===== Record set =====

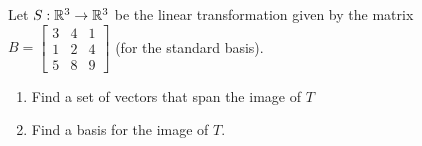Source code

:\begin{applicationActivities}{2}{18}
\begin{activity}{5}
Let $S: \mathbb{R}^3 \rightarrow \mathbb{R}^3$ be the linear transformation given by the matrix $B=\begin{bmatrix} 3 & 4 & 1 \\ 1 & 2 & 4 \\ 5 & 8 & 9  \end{bmatrix}$ (for the standard basis).
\begin{enumerate}[1)]
\item Find a set of vectors that span the image of $T$
\item Find a basis for the image of $T$.
\end{enumerate}
\end{activity}

\end{applicationActivities}
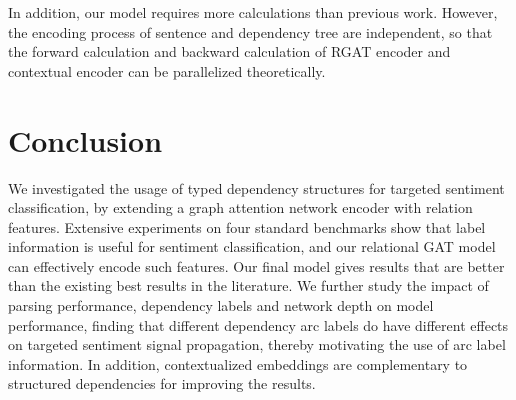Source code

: \documentclass[journal]{IEEEtran}
\begin{document}
	{
	In addition, our model requires more calculations than previous work. However, the encoding process of sentence and dependency tree are independent, so that the forward calculation and backward calculation of RGAT encoder and contextual encoder can be parallelized theoretically.
	}
	
	\section{Conclusion}
We investigated the usage of typed dependency structures for targeted sentiment classification, by extending a graph attention network encoder with relation features. Extensive experiments on four standard benchmarks show that label information is useful for sentiment classification, and our relational GAT model can effectively encode such features. Our final model gives results that are better than the existing best results in the literature.
	We further study the impact of parsing performance, dependency labels and network depth on model performance, finding that different dependency arc labels do have different effects on targeted sentiment signal propagation, thereby motivating the use of arc label information. In addition, contextualized embeddings are complementary to structured dependencies for improving the results.
	
\ifCLASSOPTIONcaptionsoff
	\newpage
	\fi
	
	
	






















	
	
\end{document}
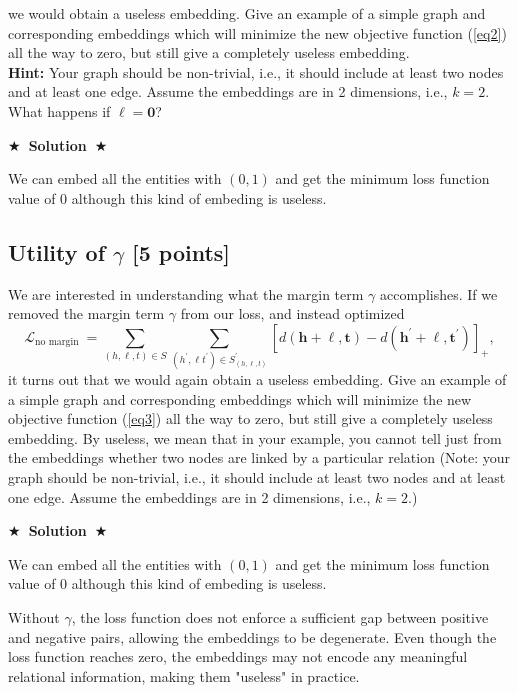 \documentclass[11pt]{article}
\numberwithin{figure}{section}
\newcommand{\Solution}[1]{{\medskip \color{red} \bf $\bigstar$~\sf \textbf{Solution}~$\bigstar$ \sf #1 } \bigskip}
\begin{document}
we would obtain a useless embedding. Give an example of a simple graph and corresponding embeddings which will minimize the new objective function (\ref{eq2}) all the way to zero, but still give a completely useless embedding.\\
\textbf{Hint:} Your graph should be non-trivial, i.e., it should include at least two nodes and at least one edge. Assume the embeddings are in 2 dimensions, i.e., $k = 2$.
What happens if $\boldsymbol{\ell} = \textbf{0}$?

\Solution{}

We can embed all the entities with $\left(0,1\right)$ and get the minimum loss function value of $0$ although this kind of embeding is useless.

\subsection{Utility of $\gamma$  [5 points]}
We are interested in understanding what the margin term $\gamma$ accomplishes. If we removed the margin term $\gamma$ from our loss, and instead optimized
\begin{equation}\label{eq3}
\mathcal{L}_{\text {no margin }}=\sum_{(h, \ell, t) \in S} \sum_{\left(h^{\prime}, \ell t^{\prime}\right) \in S_{(h, \ell, t)}^{\prime}}\left[d(\mathbf{h}+\boldsymbol{\ell}, \mathbf{t})-d\left(\mathbf{h}^{\prime}+\boldsymbol{\ell}, \mathbf{t}^{\prime}\right)\right]_{+},
\end{equation}
it turns out that we would again obtain a useless embedding. Give an example of a simple graph and corresponding embeddings which will minimize the new objective function (\ref{eq3}) all the way to zero, but still give a completely useless embedding. By useless, we mean that in your example, you cannot tell just from the embeddings whether two nodes are linked by a particular relation (Note: your graph should be non-trivial, i.e., it should include at least two nodes and at least one edge. Assume the embeddings are in 2 dimensions, i.e., $k=2$.)

\Solution{}

We can embed all the entities with $\left(0,1\right)$ and get the minimum loss function value of $0$ although this kind of embeding is useless.

Without $\gamma$, the loss function does not enforce a sufficient gap between positive and negative pairs, allowing the embeddings to be degenerate. Even though the loss function reaches zero, the embeddings may not encode any meaningful relational information, making them "useless" in practice.
\end{document}
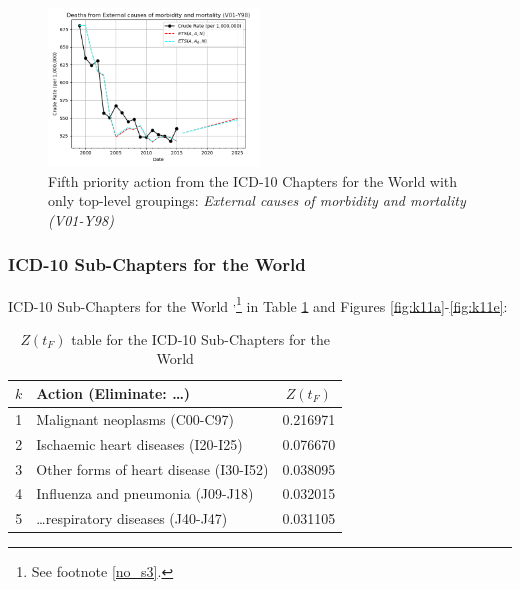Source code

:\documentclass[10pt, a4paper, twocolumn]{IEEEconf}
\begin{document}
\begin{figure}[H]
  \centering
  \includegraphics[width=0.5\textwidth]{results/WORLD_ICD10_CHAPTER_ROOTS/External_causes_of_morbidity_and_mortality_V01-Y98_ets.png}
  \caption{Fifth priority action from the ICD-10 Chapters for the World with only top-level groupings: \textit{External causes of morbidity and mortality (V01-Y98)}}\label{fig:k10e}
\end{figure}

\clearpage

\subsubsection{ICD-10 Sub-Chapters for the World}

ICD-10 Sub-Chapters for the World \citep{whomortality}\textsuperscript{,}\footnote{See footnote \ref{no_s3}.} in Table \ref{table:ztable11} and Figures \ref{fig:k11a}-\ref{fig:k11e}:

\begin{table}[H]
  \centering
  \begin{tabular}{clc}
    \toprule
      $k$ & Action (Eliminate: \ldots) & $Z(t_F)$ \\
    \midrule
      1 &                Malignant neoplasms (C00-C97) & 0.216971 \\
      2 &           Ischaemic heart diseases (I20-I25) & 0.076670 \\
      3 &       Other forms of heart disease (I30-I52) & 0.038095 \\
      4 &            Influenza and pneumonia (J09-J18) & 0.032015 \\
      5 &        \ldots respiratory diseases (J40-J47) & 0.031105 \\
    \bottomrule
  \end{tabular}
  \caption{$Z(t_F)$ table for the ICD-10 Sub-Chapters for the World}
  \label{table:ztable11}
\end{table}
\end{document}
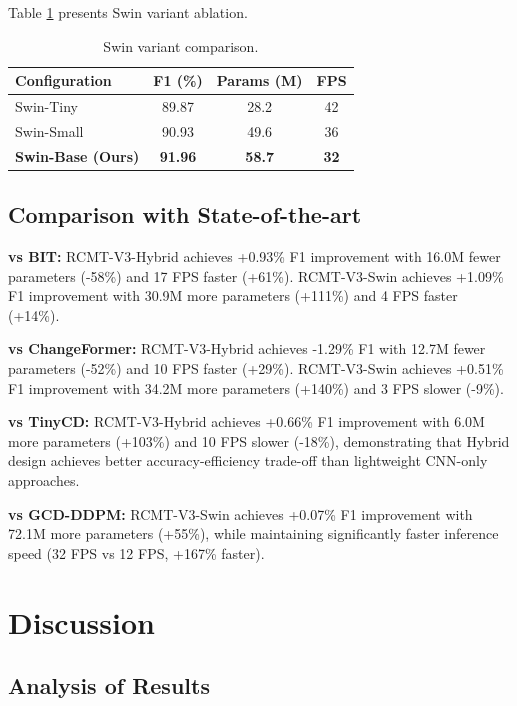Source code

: \documentclass[journal]{IEEEtran}
\begin{document}
{Table \ref{tab:swin_variants} presents Swin variant ablation.

\begin{table}[ht]
\centering
\caption{Swin variant comparison.}
\label{tab:swin_variants}
\begin{tabular}{lccc}
\toprule
\textbf{Configuration} & \textbf{F1 (\%)} & \textbf{Params (M)} & \textbf{FPS} \\
\midrule
    Swin-Tiny & 89.87 & 28.2 & 42 \\
    Swin-Small & 90.93 & 49.6 & 36 \\
    \textbf{Swin-Base (Ours)} & \textbf{91.96} & \textbf{58.7} & \textbf{32} \\
\bottomrule
\end{tabular}
\end{table}

\subsection{Comparison with State-of-the-art}

\textbf{vs BIT:} RCMT-V3-Hybrid achieves +0.93\% F1 improvement with 16.0M fewer parameters (-58\%) and 17 FPS faster (+61\%). RCMT-V3-Swin achieves +1.09\% F1 improvement with 30.9M more parameters (+111\%) and 4 FPS faster (+14\%).

\textbf{vs ChangeFormer:} RCMT-V3-Hybrid achieves -1.29\% F1 with 12.7M fewer parameters (-52\%) and 10 FPS faster (+29\%). RCMT-V3-Swin achieves +0.51\% F1 improvement with 34.2M more parameters (+140\%) and 3 FPS slower (-9\%).

\textbf{vs TinyCD:} RCMT-V3-Hybrid achieves +0.66\% F1 improvement with 6.0M more parameters (+103\%) and 10 FPS slower (-18\%), demonstrating that Hybrid design achieves better accuracy-efficiency trade-off than lightweight CNN-only approaches.

\textbf{vs GCD-DDPM:} RCMT-V3-Swin achieves +0.07\% F1 improvement with 72.1M more parameters (+55\%), while maintaining significantly faster inference speed (32 FPS vs 12 FPS, +167\% faster).

\section{Discussion}

\subsection{Analysis of Results}

}
\end{document}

=====

What this task involves>
Show all of the lines above in which "that" is present.

Reply to the exercise>
\item Find a set of vectors that span the image of $T$
	In addition, our model requires more calculations than previous work. However, the encoding process of sentence and dependency tree are independent, so that the forward calculation and backward calculation of RGAT encoder and contextual encoder can be parallelized theoretically.
We investigated the usage of typed dependency structures for targeted sentiment classification, by extending a graph attention network encoder with relation features. Extensive experiments on four standard benchmarks show that label information is useful for sentiment classification, and our relational GAT model can effectively encode such features. Our final model gives results that are better than the existing best results in the literature.
	We further study the impact of parsing performance, dependency labels and network depth on model performance, finding that different dependency arc labels do have different effects on targeted sentiment signal propagation, thereby motivating the use of arc label information. In addition, contextualized embeddings are complementary to structured dependencies for improving the results.
it turns out that we would again obtain a useless embedding. Give an example of a simple graph and corresponding embeddings which will minimize the new objective function (\ref{eq3}) all the way to zero, but still give a completely useless embedding. By useless, we mean that in your example, you cannot tell just from the embeddings whether two nodes are linked by a particular relation (Note: your graph should be non-trivial, i.e., it should include at least two nodes and at least one edge. Assume the embeddings are in 2 dimensions, i.e., $k=2$.)
\textbf{vs TinyCD:} RCMT-V3-Hybrid achieves +0.66\% F1 improvement with 6.0M more parameters (+103\%) and 10 FPS slower (-18\%), demonstrating that Hybrid design achieves better accuracy-efficiency trade-off than lightweight CNN-only approaches.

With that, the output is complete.